Explain to your C-suite that there is a massive assumption at play.

Bigger is not always better. A supplier’s size does not always guarantee the highest quality. Ask your C-suite how they currently assess the quality of their strategic suppliers. Explain that VMS technology allows users to measure objectively and report on supplier quality.

Explain that suppliers must use the VMS so the company can realize the tool’s visibility and compliance benefits.

Specifically, explain how the VMS can help detect supplier overbilling and provide insight into their markups. Also, alert your executives to the risk mitigation that the VMS provides the organization.

Reveal the amount of spend captured in the tool.

Point out how much spend is not being captured by these suppliers bypassing the VMS.

Explain how relationship-based deals create an uneven playing field in the industry.

Smaller service providers participate via the VMS, so allowing the larger suppliers to bypass the VMS is not fair to the participating suppliers. This creates a lack of competition and an unfair competitive advantage among suppliers.

Conclusion

Resistance is not unusual. In fact, contingent workforce programs have experienced this resistance before. Twenty years ago, some enterprise companies were not willing to utilize a VMS at all. Over time, hundreds of these organizations grew to appreciate and now depend on the visibility and compliance a VMS provides. Approximately 80% of companies worldwide with more than 1,000 employees have implemented a VMS.

The same will become true for suppliers participating in VMS-managed services procurement initiatives over time. Until then, it is crucial to explain to your C-suite how getting all suppliers on board will provide the visibility and compliance currently lacking with the larger, more strategic suppliers.

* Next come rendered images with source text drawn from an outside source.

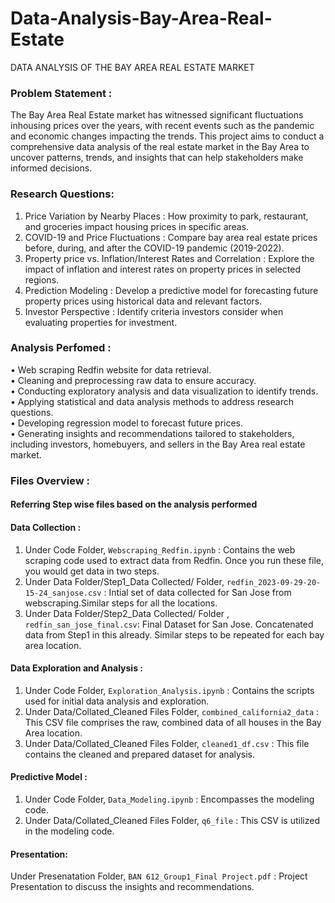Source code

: # Data-Analysis-Bay-Area-Real-Estate
DATA ANALYSIS OF  THE BAY AREA REAL ESTATE MARKET

### Problem Statement : 

The Bay Area Real Estate market has witnessed significant fluctuations inhousing prices over the years, with recent events such as the pandemic and economic changes impacting the trends. This project aims to conduct a comprehensive data analysis of the real estate market in the Bay Area to uncover patterns, trends, and insights that can help stakeholders make informed decisions.

### Research Questions:

1. Price Variation by Nearby Places : How proximity to park, restaurant, and groceries impact housing prices in specific areas.
2. COVID-19 and Price Fluctuations :  Compare bay area real estate prices before, during, and after the COVID-19 pandemic (2019-2022).
3. Property price vs. Inflation/Interest Rates and Correlation : Explore the impact of inflation and interest rates on property prices in selected regions.
4. Prediction Modeling : Develop a predictive model for forecasting future property prices using historical data and relevant factors.
5. Investor Perspective : Identify criteria investors consider when evaluating properties for investment.

### Analysis Perfomed :

• Web scraping Redfin website for data retrieval.<br>
• Cleaning and preprocessing raw data to ensure accuracy.<br>
• Conducting exploratory analysis and data visualization to identify trends.<br>
• Applying statistical and data analysis methods to address research questions.<br>
• Developing regression model to forecast future prices.<br>
• Generating insights and recommendations tailored to stakeholders, including investors, homebuyers, and sellers in the Bay Area real estate market.

### Files Overview :
#### Referring Step wise files based on the analysis performed <br>

#### Data Collection :
1. Under Code Folder, ```Webscraping_Redfin.ipynb``` : Contains the web scraping code used to extract data from Redfin. Once you run these file, you would get data in two steps.<br>
2. Under Data Folder/Step1_Data Collected/  Folder, ```redfin_2023-09-29-20-15-24_sanjose.csv``` : Intial set of data collected for San Jose from webscraping.Similar steps for all the locations.<br>
3. Under Data Folder/Step2_Data Collected/ Folder , ```redfin_san_jose_final.csv```: Final Dataset for San Jose. Concatenated data from Step1 in this already. Similar steps to be repeated for each bay area location.<br>

#### Data Exploration and Analysis :
1. Under Code Folder, ```Exploration_Analysis.ipynb``` : Contains the scripts used for initial data analysis and exploration.<br>
2. Under Data/Collated_Cleaned Files Folder, ```combined_california2_data``` : This CSV file comprises the raw, combined data of all houses in the Bay Area location.<br>
3. Under Data/Collated_Cleaned Files Folder, ```cleaned1_df.csv``` : This file contains the cleaned and prepared dataset for analysis.<br>

#### Predictive Model : 
1. Under Code Folder, ```Data_Modeling.ipynb``` : Encompasses the modeling code.<br>
2. Under Data/Collated_Cleaned Files Folder, ```q6_file``` : This CSV is utilized in the modeling code.

#### Presentation:
Under Presenatation Folder, ```BAN 612_Group1_Final Project.pdf``` : Project Presentation to discuss the insights and recommendations.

Do not hesitate to have this critical discussion with your executives. Educate them on the current risks associated with these relationship-based deals and how getting all suppliers to participate in the tool will mitigate that risk. If you need further guidance, reach out to your Beeline account manager. Your company’s larger, strategic suppliers may not want to participate in the tool, but the resulting lack of visibility and compliance is something that your program cannot afford.